Un conseil de guerre spécial est mis en place (les conseils de guerre ont été créés par décret du 6 mars 1914. Trois juges seulement siègent. La procédure est accélérée. L'exécution de la peine doit intervenir au plus, 24 heures après la sentence. Aucun recours n'est possible. Seule peut intervenir la grâce présidentielle). Si Coulon est acquitté, les quatre autres soldats sont fusillés. L'émoi soulevé est si profond que quatre autres soldats déclarés coupables dans une autre compagnie obtiennent un sursis. F. Baudy et H. Prébost font partie des 600 fusillés pour l'exemple de la Grande Guerre. Le 21 avril 1921, une loi d'amnistie est votée. En 1922, le député Vallière de la Haute-Vienne obtient l'ouverture d'une enquête pour réunion du procès, en vain. En 1927, la justice confirme le jugement de 1915.
En revanche, en 1934, le jugement est annulé grâce à la loi du 9 mars 1932 qui institue une Cour Spéciale de Justice Militaire qui peut réviser les jugements rendus par juridiction militaire pendant la guerre. Au-delà du cas Baudy et Prébost, le 63ème R.I. a peut-être souffert de sa réputation. Alain, dans ses souvenirs de guerre, faisait état d'une rumeur qui parlait du 63ème R.I. de Limoges comme un régiment "pourri de socialistes".
Comme tous les fusillés de France leur sort a fait l'objet d'une intense activité mémorielle mais avec des temps d'oublis et d'autres périodes au contraire de retour dans la mémoire collective. Il y a eu en particulier deux moments forts durant lesquels les fusillés de la Grande Guerre, du moins certains, ont occupé une grande place dans les débats à l'échelle nationale ou locale : l'entre-deux guerres, période de réhabilitation progressive des fusillés, et les années 1990, en particulier après le discours du Premier Ministre en novembre 1998 lorsqu'il demande que les fusillés "réintègrent la mémoire collective nationale". Naît alors une mémoire officielle accompagnée d'un regain d'intérêt pour les fusillés, les mutins... comme le montre l'activité de la Libre pensée en Creuse autour du sort de Baudy et Prébost.

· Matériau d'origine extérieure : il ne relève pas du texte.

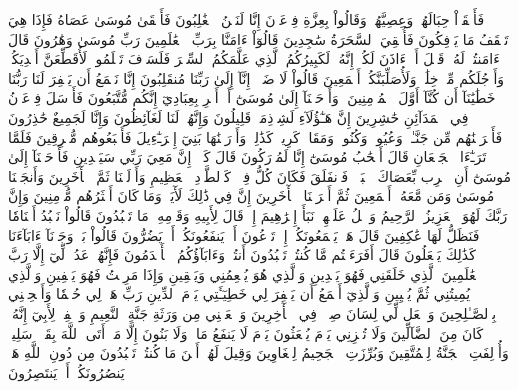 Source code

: فَأَلۡقَوۡاْ حِبَالَهُمۡ وَعِصِيَّهُمۡ وَقَالُواْ بِعِزَّةِ فِرۡعَوۡنَ إِنَّا لَنَحۡنُ ٱلۡغَٰلِبُونَ
فَأَلۡقَىٰ مُوسَىٰ عَصَاهُ فَإِذَا هِيَ تَلۡقَفُ مَا يَأۡفِكُونَ
فَأُلۡقِيَ ٱلسَّحَرَةُ سَٰجِدِينَ
قَالُوٓاْ ءَامَنَّا بِرَبِّ ٱلۡعَٰلَمِينَ
رَبِّ مُوسَىٰ وَهَٰرُونَ
قَالَ ءَامَنتُمۡ لَهُۥ قَبۡلَ أَنۡ ءَاذَنَ لَكُمۡۖ إِنَّهُۥ لَكَبِيرُكُمُ ٱلَّذِي عَلَّمَكُمُ ٱلسِّحۡرَ فَلَسَوۡفَ تَعۡلَمُونَۚ لَأُقَطِّعَنَّ أَيۡدِيَكُمۡ وَأَرۡجُلَكُم مِّنۡ خِلَٰفٖ وَلَأُصَلِّبَنَّكُمۡ أَجۡمَعِينَ
قَالُواْ لَا ضَيۡرَۖ إِنَّآ إِلَىٰ رَبِّنَا مُنقَلِبُونَ
إِنَّا نَطۡمَعُ أَن يَغۡفِرَ لَنَا رَبُّنَا خَطَٰيَٰنَآ أَن كُنَّآ أَوَّلَ ٱلۡمُؤۡمِنِينَ
۞وَأَوۡحَيۡنَآ إِلَىٰ مُوسَىٰٓ أَنۡ أَسۡرِ بِعِبَادِيٓ إِنَّكُم مُّتَّبَعُونَ
فَأَرۡسَلَ فِرۡعَوۡنُ فِي ٱلۡمَدَآئِنِ حَٰشِرِينَ
إِنَّ هَـٰٓؤُلَآءِ لَشِرۡذِمَةٞ قَلِيلُونَ
وَإِنَّهُمۡ لَنَا لَغَآئِظُونَ
وَإِنَّا لَجَمِيعٌ حَٰذِرُونَ
فَأَخۡرَجۡنَٰهُم مِّن جَنَّـٰتٖ وَعُيُونٖ
وَكُنُوزٖ وَمَقَامٖ كَرِيمٖ
كَذَٰلِكَۖ وَأَوۡرَثۡنَٰهَا بَنِيٓ إِسۡرَـٰٓءِيلَ
فَأَتۡبَعُوهُم مُّشۡرِقِينَ
فَلَمَّا تَرَـٰٓءَا ٱلۡجَمۡعَانِ قَالَ أَصۡحَٰبُ مُوسَىٰٓ إِنَّا لَمُدۡرَكُونَ
قَالَ كَلَّآۖ إِنَّ مَعِيَ رَبِّي سَيَهۡدِينِ
فَأَوۡحَيۡنَآ إِلَىٰ مُوسَىٰٓ أَنِ ٱضۡرِب بِّعَصَاكَ ٱلۡبَحۡرَۖ فَٱنفَلَقَ فَكَانَ كُلُّ فِرۡقٖ كَٱلطَّوۡدِ ٱلۡعَظِيمِ
وَأَزۡلَفۡنَا ثَمَّ ٱلۡأٓخَرِينَ
وَأَنجَيۡنَا مُوسَىٰ وَمَن مَّعَهُۥٓ أَجۡمَعِينَ
ثُمَّ أَغۡرَقۡنَا ٱلۡأٓخَرِينَ
إِنَّ فِي ذَٰلِكَ لَأٓيَةٗۖ وَمَا كَانَ أَكۡثَرُهُم مُّؤۡمِنِينَ
وَإِنَّ رَبَّكَ لَهُوَ ٱلۡعَزِيزُ ٱلرَّحِيمُ
وَٱتۡلُ عَلَيۡهِمۡ نَبَأَ إِبۡرَٰهِيمَ
إِذۡ قَالَ لِأَبِيهِ وَقَوۡمِهِۦ مَا تَعۡبُدُونَ
قَالُواْ نَعۡبُدُ أَصۡنَامٗا فَنَظَلُّ لَهَا عَٰكِفِينَ
قَالَ هَلۡ يَسۡمَعُونَكُمۡ إِذۡ تَدۡعُونَ
أَوۡ يَنفَعُونَكُمۡ أَوۡ يَضُرُّونَ
قَالُواْ بَلۡ وَجَدۡنَآ ءَابَآءَنَا كَذَٰلِكَ يَفۡعَلُونَ
قَالَ أَفَرَءَيۡتُم مَّا كُنتُمۡ تَعۡبُدُونَ
أَنتُمۡ وَءَابَآؤُكُمُ ٱلۡأَقۡدَمُونَ
فَإِنَّهُمۡ عَدُوّٞ لِّيٓ إِلَّا رَبَّ ٱلۡعَٰلَمِينَ
ٱلَّذِي خَلَقَنِي فَهُوَ يَهۡدِينِ
وَٱلَّذِي هُوَ يُطۡعِمُنِي وَيَسۡقِينِ
وَإِذَا مَرِضۡتُ فَهُوَ يَشۡفِينِ
وَٱلَّذِي يُمِيتُنِي ثُمَّ يُحۡيِينِ
وَٱلَّذِيٓ أَطۡمَعُ أَن يَغۡفِرَ لِي خَطِيٓـَٔتِي يَوۡمَ ٱلدِّينِ
رَبِّ هَبۡ لِي حُكۡمٗا وَأَلۡحِقۡنِي بِٱلصَّـٰلِحِينَ
وَٱجۡعَل لِّي لِسَانَ صِدۡقٖ فِي ٱلۡأٓخِرِينَ
وَٱجۡعَلۡنِي مِن وَرَثَةِ جَنَّةِ ٱلنَّعِيمِ
وَٱغۡفِرۡ لِأَبِيٓ إِنَّهُۥ كَانَ مِنَ ٱلضَّآلِّينَ
وَلَا تُخۡزِنِي يَوۡمَ يُبۡعَثُونَ
يَوۡمَ لَا يَنفَعُ مَالٞ وَلَا بَنُونَ
إِلَّا مَنۡ أَتَى ٱللَّهَ بِقَلۡبٖ سَلِيمٖ
وَأُزۡلِفَتِ ٱلۡجَنَّةُ لِلۡمُتَّقِينَ
وَبُرِّزَتِ ٱلۡجَحِيمُ لِلۡغَاوِينَ
وَقِيلَ لَهُمۡ أَيۡنَ مَا كُنتُمۡ تَعۡبُدُونَ
مِن دُونِ ٱللَّهِ هَلۡ يَنصُرُونَكُمۡ أَوۡ يَنتَصِرُونَ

Selon l'historien N. Offenstadt, "les fusillés acquièrent presque le statut de cause autonome (...) Leur mémoire semble se défendre pour elle-même sans se rattacher immédiatement à des enjeux majeurs du moment". En effet, "jusque là elle avait beaucoup servi la lutte pour la paix, les attaques contre la justice aux armées, contre l'ensemble des institutions militaires voire les sociétés bourgeoises et le système capitaliste". A. Brossat (qui analyse d'une certaine façon les confins de la mémoire, de l'histoire et de la repentance qui s'est emparée du pays depuis une dizaine d'années) conclut : "la politique mémorielle conserve une aura et une trompeuse apparence de neutralité, de désintéressement, de moralité qui en assure (provisoirement) l'efficacité. La mémoire institutionnalisée des crimes occupe, dans ces nouveaux dispositifs, une place de choix".